DATA FOR THE TASK:
- - -
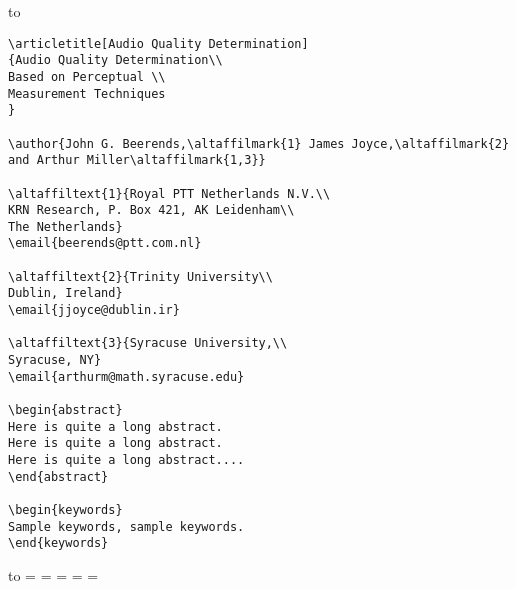 \documentclass{kapproc} %
\makeatletter
\newif\ifdotoc
\def\contentsline#1#2#3{}\@starttoc{toc}}\fi
\def\numberline#1{}
\let\savechapter\chapter
\let\savesection\section
\let\savesubsection\subsection
\newif\ifdoctitle
\def\sqbullet{\raise.2ex\hbox{\vrule width 4pt height4pt}}
\let\savelabelitemi\labelitemi
\def\labelitemi{%
{\hbox to6pt{\sqbullet\hfill}}}
\def\ysection#1{\ifdotoc
\addcontentsline{toc}{section}{\protect\numberline{x}#1}\fi
{\let\uppercase\relax
\@startsection {section}{3}{-24pt}{-36pt plus -1pt minus 
 -1pt}{1sp}{\Large\bf}*{#1}}}
\def\section{\ysection}
\def\ysubsection#1#2{{\let\uppercase\relax%
\@startsection {subsection}{2}{-12pt}{-24pt plus -1pt minus 
 -1pt}{1sp}{\large\sc}#1{#2}}}
\def\subsection{\ysubsection*}
\let\savesubsubsection\subsubsection
\def\subsubsection{\savesubsubsection*}
\def\chapter#1{\global\doctitletrue
\vbox to  9.5pc{
\hyphenpenalty=10000 %
\parindent=-36pt
\vskip12pt\vskip-\parskip
\def\\ {\vskip-\parskip}
\booktitlefont\baselineskip=30pt
#1
\vskip1sp %
\moveright-36pt\vbox{\advance\hsize by 36pt
\hrule height 1.5pt  width \hsize
}\vfill}}
\let\save@listI\@listI
\let\save@listi\@listi
\def\code{\vskip3pt
\hbox to\textwidth{\vrule width \textwidth height .6pt}
\normalsize\vskip1sp}
\def\endcode{\vskip6pt}
\def\results{\bgroup
\let\pagestyle\eatone
\let\thispagestyle\eatone
\let\newpage\relax
\hbox to\hsize{.\dotfill.}
\vskip15pt
\bgroup
\def\contentsline##1##2##3{}
\def\addcontentsline##1##2##3{}
\def\addtocontents##1##2{}
\let\@listI\save@listI
\let\@listi\save@listi \@listi
\linewidth=\savehsize
\hsize=\savehsize
\textwidth=\savetextwidth
\parindent=\saveparindent
\parskip=\saveparskip
\let\chapter\savechapter
\let\section\savesection
\let\subsection\savesubsection
\let\subsubsection\savesubsubsection
\let\labelitemi\savelabelitemi
\normalsize\par}
\def\@listI{\leftmargin\leftmargini \parsep 4\p@ plus2\p@ minus\p@
\topsep 4\p@ plus2\p@ minus4\p@
\itemsep -3pt %
}
\let\@listi\@listI
\makeatother
\begin{document}
\code
\begin{verbatim}
\articletitle[Audio Quality Determination]
{Audio Quality Determination\\
Based on Perceptual \\
Measurement Techniques
}

\author{John G. Beerends,\altaffilmark{1} James Joyce,\altaffilmark{2}
and Arthur Miller\altaffilmark{1,3}}

\altaffiltext{1}{Royal PTT Netherlands N.V.\\
KRN Research, P. Box 421, AK Leidenham\\
The Netherlands}
\email{beerends@ptt.com.nl}

\altaffiltext{2}{Trinity University\\
Dublin, Ireland}
\email{jjoyce@dublin.ir}

\altaffiltext{3}{Syracuse University,\\
Syracuse, NY}
\email{arthurm@math.syracuse.edu}

\begin{abstract}
Here is quite a long abstract.
Here is quite a long abstract.
Here is quite a long abstract....
\end{abstract}

\begin{keywords}
Sample keywords, sample keywords.
\end{keywords}

\end{verbatim}%
\endcode
\newpage
\results
{}

\author{John G. Beerends, James Joyce,
and Arthur Miller}




\begin{abstract}
Here is quite a long abstract.
Here is quite a long abstract.
Here is quite a long abstract....
\end{abstract}
\end{document}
- - -
WORK TO COMPLETE: Restate the records above in full, word for word. Keep pictures out.

ANSWER SECTION:
 \documentclass{kapproc} %
\makeatletter
\newif\ifdotoc
\def\contentsline#1#2#3{}\@starttoc{toc}}\fi
\def\numberline#1{}
\let\savechapter\chapter
\let\savesection\section
\let\savesubsection\subsection
\newif\ifdoctitle
\def\sqbullet{\raise.2ex\hbox{\vrule width 4pt height4pt}}
\let\savelabelitemi\labelitemi
\def\labelitemi{%
{\hbox to6pt{\sqbullet\hfill}}}
\def\ysection#1{\ifdotoc
\addcontentsline{toc}{section}{\protect\numberline{x}#1}\fi
{\let\uppercase\relax
\@startsection {section}{3}{-24pt}{-36pt plus -1pt minus 
 -1pt}{1sp}{\Large\bf}*{#1}}}
\def\section{\ysection}
\def\ysubsection#1#2{{\let\uppercase\relax%
\@startsection {subsection}{2}{-12pt}{-24pt plus -1pt minus 
 -1pt}{1sp}{\large\sc}#1{#2}}}
\def\subsection{\ysubsection*}
\let\savesubsubsection\subsubsection
\def\subsubsection{\savesubsubsection*}
\def\chapter#1{\global\doctitletrue
\vbox to  9.5pc{
\hyphenpenalty=10000 %
\parindent=-36pt
\vskip12pt\vskip-\parskip
\def\\ {\vskip-\parskip}
\booktitlefont\baselineskip=30pt
#1
\vskip1sp %
\moveright-36pt\vbox{\advance\hsize by 36pt
\hrule height 1.5pt  width \hsize
}\vfill}}
\let\save@listI\@listI
\let\save@listi\@listi
\def\code{\vskip3pt
\hbox to\textwidth{\vrule width \textwidth height .6pt}
\normalsize\vskip1sp}
\def\endcode{\vskip6pt}
\def\results{\bgroup
\let\pagestyle\eatone
\let\thispagestyle\eatone
\let\newpage\relax
\hbox to\hsize{.\dotfill.}
\vskip15pt
\bgroup
\def\contentsline##1##2##3{}
\def\addcontentsline##1##2##3{}
\def\addtocontents##1##2{}
\let\@listI\save@listI
\let\@listi\save@listi \@listi
\linewidth=\savehsize
\hsize=\savehsize
\textwidth=\savetextwidth
\parindent=\saveparindent
\parskip=\saveparskip
\let\chapter\savechapter
\let\section\savesection
\let\subsection\savesubsection
\let\subsubsection\savesubsubsection
\let\labelitemi\savelabelitemi
\normalsize\par}
\def\@listI{\leftmargin\leftmargini \parsep 4\p@ plus2\p@ minus\p@
\topsep 4\p@ plus2\p@ minus4\p@
\itemsep -3pt %
}
\let\@listi\@listI
\makeatother
\begin{document}
\code
\begin{verbatim}
\articletitle[Audio Quality Determination]
{Audio Quality Determination\\
Based on Perceptual \\
Measurement Techniques
}

\author{John G. Beerends,\altaffilmark{1} James Joyce,\altaffilmark{2}
and Arthur Miller\altaffilmark{1,3}}

\altaffiltext{1}{Royal PTT Netherlands N.V.\\
KRN Research, P. Box 421, AK Leidenham\\
The Netherlands}
\email{beerends@ptt.com.nl}

\altaffiltext{2}{Trinity University\\
Dublin, Ireland}
\email{jjoyce@dublin.ir}

\altaffiltext{3}{Syracuse University,\\
Syracuse, NY}
\email{arthurm@math.syracuse.edu}

\begin{abstract}
Here is quite a long abstract.
Here is quite a long abstract.
Here is quite a long abstract....
\end{abstract}

\begin{keywords}
Sample keywords, sample keywords.
\end{keywords}

\end{verbatim}%
\endcode
\newpage
\results
{}

\author{John G. Beerends, James Joyce,
and Arthur Miller}




\begin{abstract}
Here is quite a long abstract.
Here is quite a long abstract.
Here is quite a long abstract....
\end{abstract}
\end{document}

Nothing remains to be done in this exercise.